Sous ce titre le ‘pèlerinage de la foi’, Jean-Paul II synthétise l’enseignement du Concile et de Louis-Marie sur la "foi de Marie mystérieusement partagée par l’Église". D’abord, nous trouvons des références à Lumen Gentium et à ses deux Lettres Redemptoris Mater et Novo Millennio Ineunte :

J’ai écrit dans Novo millennio ineunte qu’"on ne parvient véritablement à Jésus que par la voie de la foi" (n. 19). Ce fut précisément la voie suivie par Marie au cours de toute sa vie terrestre, et c’est la voie de l’Eglise en pèlerinage jusqu’à la fin des temps. Le Concile Vatican II a beaucoup insisté sur la foi de Marie, mystérieusement partagée par l’Eglise, en mettant en lumière l’itinéraire de Notre-Dame à partir du moment de l’Annonciation jusqu’au moment de la Passion rédemptrice (cf. Const. Lumen Gentium, n. 57 et 67 ; Lettre enc. Redemptoris Mater, nn. 25-27). (LFM, n. 7).

Il s’agit toujours de la foi christocentrique, foi en Jésus Rédempteur de l’homme, comme caractéristique essentielle de la vie sur la terre comme voie, pèlerinage, le même pèlerinage de Marie, de l’Église et de chacun de nous. La même vérité est aussitôt illustrée par une longue citation du Traité (la plus longue dans la Lettre) qui est comme un "hymne à la foi" de Marie, vécue ensuite par l’Église en pèlerinage.

Dans les écrits de saint Louis-Marie, nous trouvons le même accent sur la foi vécue par la Mère de Jésus sur un chemin qui se déroule de l’Incarnation à la Croix, une foi dans laquelle Marie est le modèle et le type de l’Eglise.
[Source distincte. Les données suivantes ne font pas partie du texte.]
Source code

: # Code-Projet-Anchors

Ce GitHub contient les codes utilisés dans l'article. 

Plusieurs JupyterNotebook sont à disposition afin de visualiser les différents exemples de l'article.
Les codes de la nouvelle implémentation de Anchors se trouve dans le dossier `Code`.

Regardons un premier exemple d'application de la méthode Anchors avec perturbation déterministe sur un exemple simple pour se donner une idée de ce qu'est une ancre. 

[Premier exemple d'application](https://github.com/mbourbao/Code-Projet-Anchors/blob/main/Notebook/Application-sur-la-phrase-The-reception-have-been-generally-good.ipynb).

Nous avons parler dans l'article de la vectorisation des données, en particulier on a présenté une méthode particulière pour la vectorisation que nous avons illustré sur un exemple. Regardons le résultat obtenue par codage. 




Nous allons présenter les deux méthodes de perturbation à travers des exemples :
Saint Louis-Marie l’exprime avec une grande richesse de nuances lorsqu’il expose à son lecteur les "effets merveilleux" de la parfaite dévotion mariale :  ’Plus donc vous gagnerez la bienveillance de cette auguste Princesse et Vierge fidèle, plus vous aurez de pure foi dans toute votre conduite :  une foi pure, qui fera que vous ne vous soucierez guère du sensible et de l’extraordinaire ; une foi vive et animée par la charité, qui fera que vous ne ferez vos actions que par le motif du pur amour ; une foi ferme et inébranlable comme un rocher, qui fera que vous demeurerez fermes et constants au milieu des orages et des tourmentes ; une foi agissante et perçante, qui, comme un mystérieux passe-partout, vous donnera entrée dans tous les mystères de Jésus Christ, dans les fins dernières de l’homme et dans le cœur de Dieu même ; une foi courageuse, qui vous fera entreprendre et venir à bout de grandes choses pour Dieu et le salut des âmes, sans hésiter ; enfin, une foi qui sera votre flambeau enflammé, votre vie divine, votre trésor caché de la divine Sagesse, et votre arme toute-puissante dont vous vous servirez pour éclairer ceux qui sont dans les ténèbres et l’ombre de la mort, pour embraser ceux qui sont tièdes et qui ont besoin de l’or embrasé de la charité, pour donner la vie à ceux qui sont morts par le péché, pour toucher et renverser, par vos paroles douces et puissantes, les cœurs de marbre et les cèdres du Liban, et enfin pour résister au diable et à tous les ennemis du salut’ (Traité de la vraie dévotion, n. 214) (Ibid.)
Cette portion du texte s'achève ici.